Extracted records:
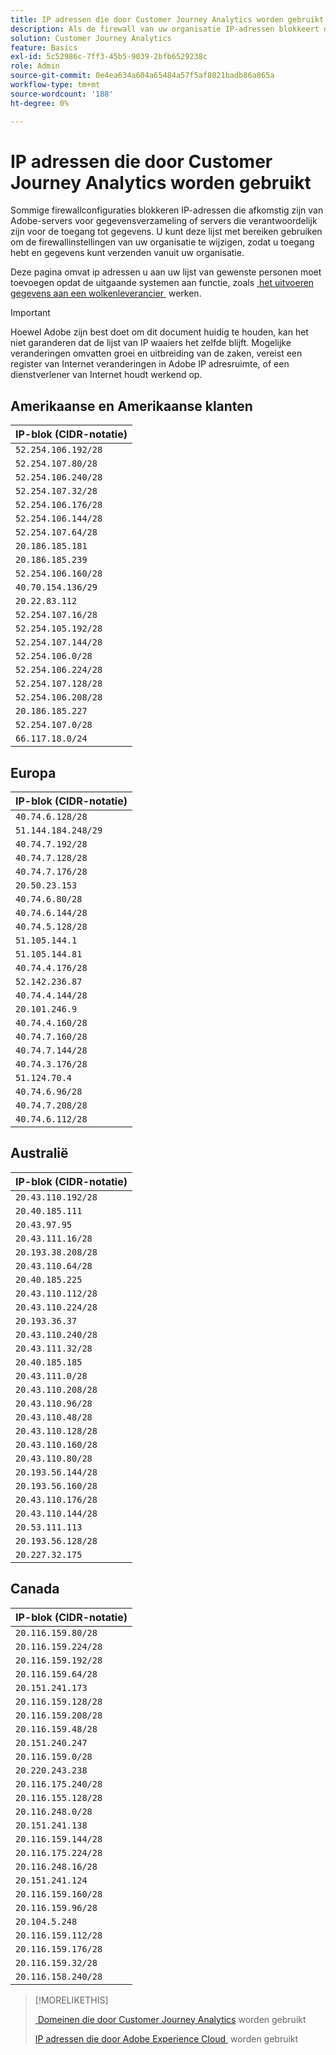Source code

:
 ```yaml
---
title: IP adressen die door Customer Journey Analytics worden gebruikt
description: Als de firewall van uw organisatie IP-adressen blokkeert die afkomstig zijn van Adobe, gebruikt u deze lijst om uw firewallinstellingen bij te werken.
solution: Customer Journey Analytics
feature: Basics
exl-id: 5c52986c-7ff3-45b5-9039-2bfb6529238c
role: Admin
source-git-commit: 0e4ea634a604a65484a57f5af8021badb86a865a
workflow-type: tm+mt
source-wordcount: '188'
ht-degree: 0%

---
```


# IP adressen die door Customer Journey Analytics worden gebruikt

Sommige firewallconfiguraties blokkeren IP-adressen die afkomstig zijn van Adobe-servers voor gegevensverzameling of servers die verantwoordelijk zijn voor de toegang tot gegevens. U kunt deze lijst met bereiken gebruiken om de firewallinstellingen van uw organisatie te wijzigen, zodat u toegang hebt en gegevens kunt verzenden vanuit uw organisatie.

Deze pagina omvat ip adressen u aan uw lijst van gewenste personen moet toevoegen opdat de uitgaande systemen aan functie, zoals [&#x200B; het uitvoeren gegevens aan een wolkenleverancier &#x200B;](/help/analysis-workspace/export/export-cloud.md) werken.

>[!IMPORTANT]
>
>Hoewel Adobe zijn best doet om dit document huidig te houden, kan het niet garanderen dat de lijst van IP waaiers het zelfde blijft. Mogelijke veranderingen omvatten groei en uitbreiding van de zaken, vereist een register van Internet veranderingen in Adobe IP adresruimte, of een dienstverlener van Internet houdt werkend op.

## Amerikaanse en Amerikaanse klanten

| IP-blok (CIDR-notatie) |
| --- |
| `52.254.106.192/28` |
| `52.254.107.80/28` |
| `52.254.106.240/28` |
| `52.254.107.32/28` |
| `52.254.106.176/28` |
| `52.254.106.144/28` |
| `52.254.107.64/28` |
| `20.186.185.181` |
| `20.186.185.239` |
| `52.254.106.160/28` |
| `40.70.154.136/29` |
| `20.22.83.112` |
| `52.254.107.16/28` |
| `52.254.105.192/28` |
| `52.254.107.144/28` |
| `52.254.106.0/28` |
| `52.254.106.224/28` |
| `52.254.107.128/28` |
| `52.254.106.208/28` |
| `20.186.185.227` |
| `52.254.107.0/28` |
| `66.117.18.0/24` |

## Europa

| IP-blok (CIDR-notatie) |
| --- |
| `40.74.6.128/28` |
| `51.144.184.248/29` |
| `40.74.7.192/28` |
| `40.74.7.128/28` |
| `40.74.7.176/28` |
| `20.50.23.153` |
| `40.74.6.80/28` |
| `40.74.6.144/28` |
| `40.74.5.128/28` |
| `51.105.144.1` |
| `51.105.144.81` |
| `40.74.4.176/28` |
| `52.142.236.87` |
| `40.74.4.144/28` |
| `20.101.246.9` |
| `40.74.4.160/28` |
| `40.74.7.160/28` |
| `40.74.7.144/28` |
| `40.74.3.176/28` |
| `51.124.70.4` |
| `40.74.6.96/28` |
| `40.74.7.208/28` |
| `40.74.6.112/28` |

## Australië

| IP-blok (CIDR-notatie) |
| --- |
| `20.43.110.192/28` |
| `20.40.185.111` |
| `20.43.97.95` |
| `20.43.111.16/28` |
| `20.193.38.208/28` |
| `20.43.110.64/28` |
| `20.40.185.225` |
| `20.43.110.112/28` |
| `20.43.110.224/28` |
| `20.193.36.37` |
| `20.43.110.240/28` |
| `20.43.111.32/28` |
| `20.40.185.185` |
| `20.43.111.0/28` |
| `20.43.110.208/28` |
| `20.43.110.96/28` |
| `20.43.110.48/28` |
| `20.43.110.128/28` |
| `20.43.110.160/28` |
| `20.43.110.80/28` |
| `20.193.56.144/28` |
| `20.193.56.160/28` |
| `20.43.110.176/28` |
| `20.43.110.144/28` |
| `20.53.111.113` |
| `20.193.56.128/28` |
| `20.227.32.175` |

## Canada

| IP-blok (CIDR-notatie) |
| --- |
| `20.116.159.80/28` |
| `20.116.159.224/28` |
| `20.116.159.192/28` |
| `20.116.159.64/28` |
| `20.151.241.173` |
| `20.116.159.128/28` |
| `20.116.159.208/28` |
| `20.116.159.48/28` |
| `20.151.240.247` |
| `20.116.159.0/28` |
| `20.220.243.238` |
| `20.116.175.240/28` |
| `20.116.155.128/28` |
| `20.116.248.0/28` |
| `20.151.241.138` |
| `20.116.159.144/28` |
| `20.116.175.224/28` |
| `20.116.248.16/28` |
| `20.151.241.124` |
| `20.116.159.160/28` |
| `20.116.159.96/28` |
| `20.104.5.248` |
| `20.116.159.112/28` |
| `20.116.159.176/28` |
| `20.116.159.32/28` |
| `20.116.158.240/28` |

>[!MORELIKETHIS]
>
>[&#x200B; Domeinen die door Customer Journey Analytics &#x200B;](domains.md) worden gebruikt
>
>[&#x200B; IP adressen die door Adobe Experience Cloud &#x200B;](https://experienceleague.adobe.com/nl/docs/core-services/interface/data-collection/ip-addresses) worden gebruikt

TASK OBJECTIVE: Without any of the pictures, set the entries down again exactly as written.

REPLY:
Source code

:
 ```yaml
---
title: IP adressen die door Customer Journey Analytics worden gebruikt
description: Als de firewall van uw organisatie IP-adressen blokkeert die afkomstig zijn van Adobe, gebruikt u deze lijst om uw firewallinstellingen bij te werken.
solution: Customer Journey Analytics
feature: Basics
exl-id: 5c52986c-7ff3-45b5-9039-2bfb6529238c
role: Admin
source-git-commit: 0e4ea634a604a65484a57f5af8021badb86a865a
workflow-type: tm+mt
source-wordcount: '188'
ht-degree: 0%

---
```


# IP adressen die door Customer Journey Analytics worden gebruikt

Sommige firewallconfiguraties blokkeren IP-adressen die afkomstig zijn van Adobe-servers voor gegevensverzameling of servers die verantwoordelijk zijn voor de toegang tot gegevens. U kunt deze lijst met bereiken gebruiken om de firewallinstellingen van uw organisatie te wijzigen, zodat u toegang hebt en gegevens kunt verzenden vanuit uw organisatie.

Deze pagina omvat ip adressen u aan uw lijst van gewenste personen moet toevoegen opdat de uitgaande systemen aan functie, zoals [&#x200B; het uitvoeren gegevens aan een wolkenleverancier &#x200B;](/help/analysis-workspace/export/export-cloud.md) werken.

>[!IMPORTANT]
>
>Hoewel Adobe zijn best doet om dit document huidig te houden, kan het niet garanderen dat de lijst van IP waaiers het zelfde blijft. Mogelijke veranderingen omvatten groei en uitbreiding van de zaken, vereist een register van Internet veranderingen in Adobe IP adresruimte, of een dienstverlener van Internet houdt werkend op.

## Amerikaanse en Amerikaanse klanten

| IP-blok (CIDR-notatie) |
| --- |
| `52.254.106.192/28` |
| `52.254.107.80/28` |
| `52.254.106.240/28` |
| `52.254.107.32/28` |
| `52.254.106.176/28` |
| `52.254.106.144/28` |
| `52.254.107.64/28` |
| `20.186.185.181` |
| `20.186.185.239` |
| `52.254.106.160/28` |
| `40.70.154.136/29` |
| `20.22.83.112` |
| `52.254.107.16/28` |
| `52.254.105.192/28` |
| `52.254.107.144/28` |
| `52.254.106.0/28` |
| `52.254.106.224/28` |
| `52.254.107.128/28` |
| `52.254.106.208/28` |
| `20.186.185.227` |
| `52.254.107.0/28` |
| `66.117.18.0/24` |

## Europa

| IP-blok (CIDR-notatie) |
| --- |
| `40.74.6.128/28` |
| `51.144.184.248/29` |
| `40.74.7.192/28` |
| `40.74.7.128/28` |
| `40.74.7.176/28` |
| `20.50.23.153` |
| `40.74.6.80/28` |
| `40.74.6.144/28` |
| `40.74.5.128/28` |
| `51.105.144.1` |
| `51.105.144.81` |
| `40.74.4.176/28` |
| `52.142.236.87` |
| `40.74.4.144/28` |
| `20.101.246.9` |
| `40.74.4.160/28` |
| `40.74.7.160/28` |
| `40.74.7.144/28` |
| `40.74.3.176/28` |
| `51.124.70.4` |
| `40.74.6.96/28` |
| `40.74.7.208/28` |
| `40.74.6.112/28` |

## Australië

| IP-blok (CIDR-notatie) |
| --- |
| `20.43.110.192/28` |
| `20.40.185.111` |
| `20.43.97.95` |
| `20.43.111.16/28` |
| `20.193.38.208/28` |
| `20.43.110.64/28` |
| `20.40.185.225` |
| `20.43.110.112/28` |
| `20.43.110.224/28` |
| `20.193.36.37` |
| `20.43.110.240/28` |
| `20.43.111.32/28` |
| `20.40.185.185` |
| `20.43.111.0/28` |
| `20.43.110.208/28` |
| `20.43.110.96/28` |
| `20.43.110.48/28` |
| `20.43.110.128/28` |
| `20.43.110.160/28` |
| `20.43.110.80/28` |
| `20.193.56.144/28` |
| `20.193.56.160/28` |
| `20.43.110.176/28` |
| `20.43.110.144/28` |
| `20.53.111.113` |
| `20.193.56.128/28` |
| `20.227.32.175` |

## Canada

| IP-blok (CIDR-notatie) |
| --- |
| `20.116.159.80/28` |
| `20.116.159.224/28` |
| `20.116.159.192/28` |
| `20.116.159.64/28` |
| `20.151.241.173` |
| `20.116.159.128/28` |
| `20.116.159.208/28` |
| `20.116.159.48/28` |
| `20.151.240.247` |
| `20.116.159.0/28` |
| `20.220.243.238` |
| `20.116.175.240/28` |
| `20.116.155.128/28` |
| `20.116.248.0/28` |
| `20.151.241.138` |
| `20.116.159.144/28` |
| `20.116.175.224/28` |
| `20.116.248.16/28` |
| `20.151.241.124` |
| `20.116.159.160/28` |
| `20.116.159.96/28` |
| `20.104.5.248` |
| `20.116.159.112/28` |
| `20.116.159.176/28` |
| `20.116.159.32/28` |
| `20.116.158.240/28` |

>[!MORELIKETHIS]
>
>[&#x200B; Domeinen die door Customer Journey Analytics &#x200B;](domains.md) worden gebruikt
>
>[&#x200B; IP adressen die door Adobe Experience Cloud &#x200B;](https://experienceleague.adobe.com/nl/docs/core-services/interface/data-collection/ip-addresses) worden gebruikt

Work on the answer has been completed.